With her debut album, Gonzales soon began receiving national and then international acclaim. She accepted an invitation to RockBol USA, a music festival in Washington, DC, showcasing Bolivian talent, in August 2017. Because her backing band couldn’t attend due to lack of funds, Gonzales played alone, adapting her setlist and playing acoustic. While it was an unfortunate circumstance, it showed Gonzales that she could play solo very well, and shortly thereafter she recorded a solo album. ‘I then arranged songs with various artists,’ she says, ‘and that resulted in my second album, Bolivia, piano y voz.’ This year, Gonzales accepted an invitation to be a judge on the musical competition television show Factor X Bolivia, necessitating in a move from La Paz to Santa Cruz – a change that proved controversial to folk-music purists. Despite this, Gonzales says, ‘Since being in Factor X, I have been more in touch with the younger generation who are more in touch with urban and pop music, and I feel like I’ve reached out and inspired taste in folk music.’
But today folk music in Bolivia doesn’t have the universal reach it once had. Despite the strengths of talents such as Matilde Casazola, Willy Claure and César Espada (all of whom had helped in the production of Bolivia, piano y voz, including the classical musician Fernando Román Saavedra), it’s no secret that the youth of today aren’t as engaged with traditional Bolivian music as previous generations. And Gonzales doesn’t see her music as a means to change the trend. ‘You can’t change people. That’s not the objective that I have,’ she explains. Instead of changing entirely to adapt to the palate of the masses, Gonzales aims to to adapt folk music to offer something similar yet true to the genre. ‘I am always looking towards evolving,’ she says, ‘not moving over to the mainstream.’
This is very much the stance Gonzales takes in the production of her new album, which she’s currently working on with help from producer Dorian Mendez. Gonzales says that her taste in music is ever changing, and she’s been working in phases and switching between various genres, ranging from soul and R&B to electronic music.

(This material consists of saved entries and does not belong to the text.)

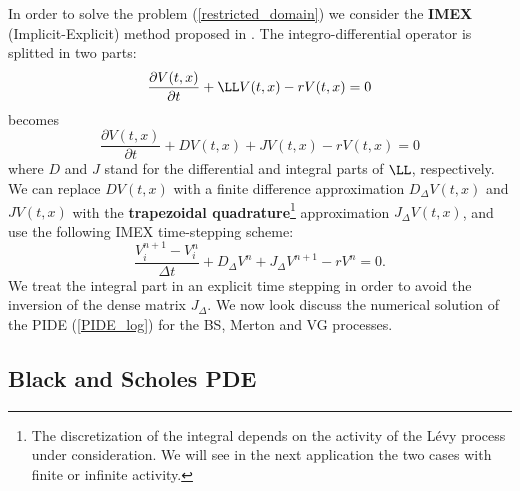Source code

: In order to solve the problem (\ref{restricted_domain}) we consider the \textbf{IMEX} (Implicit-Explicit) method proposed in \cite{CoVo05b}.
The integro-differential operator is splitted in two parts:
$$ \frac{\partial V(t,x)}{\partial t} + \LL V(t,x) -r V(t,x) = 0 $$
becomes
$$ \frac{\partial V(t,x)}{\partial t} + D V(t,x) + J V(t,x) -r V(t,x) = 0 $$
where $D$ and $J$ stand for the differential and integral parts of $\LL$, respectively. We can replace $D V(t,x)$ with a finite difference approximation $D_{\Delta} V(t,x)$ 
and $J V(t,x)$
with the \textbf{trapezoidal quadrature}\footnote{The discretization of the integral depends on the activity of the Lévy process under consideration.
We will see in the next application the two cases with finite or infinite activity.} approximation $J_{\Delta} V(t,x)$, and use the following IMEX time-stepping scheme:
\begin{equation}
 \frac{V^{n+1}_{i} -V^{n}_{i}}{\Delta t} + D_{\Delta} V^{n} + J_{\Delta} V^{n+1} - r V^{n} = 0. 
\end{equation}
We treat the integral part in an explicit time stepping in order to avoid the inversion of the dense matrix $J_{\Delta}$. 
We now look discuss the numerical solution of the PIDE (\ref{PIDE_log}) for the BS, Merton and VG processes. 


\subsection{Black and Scholes PDE}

Gonzales confesses, ‘I wasn’t sure whether I liked folk, but it was just very natural to me.’ But, she concludes, she’s ‘not going to be a purist,’ and her music reflects her different tastes – which her new album will showcase. By staying loyal to her folk roots but adapting to the modern musical landscape, Gonzales can help folk music rediscover its footing in Bolivia.
‘I am always look towards evolving, not moving over to the mainstream.’
—Mayra Gonzales
‘We need folk – it’s our culture, it’s who we are. If we lose this, then we lose who we are,’ Gonzales says. And with the changing times, the key to folk music’s survival is its adaptability. This is something that Gonzales is aiming towards and something that we can look forward to with the release of her forthcoming album.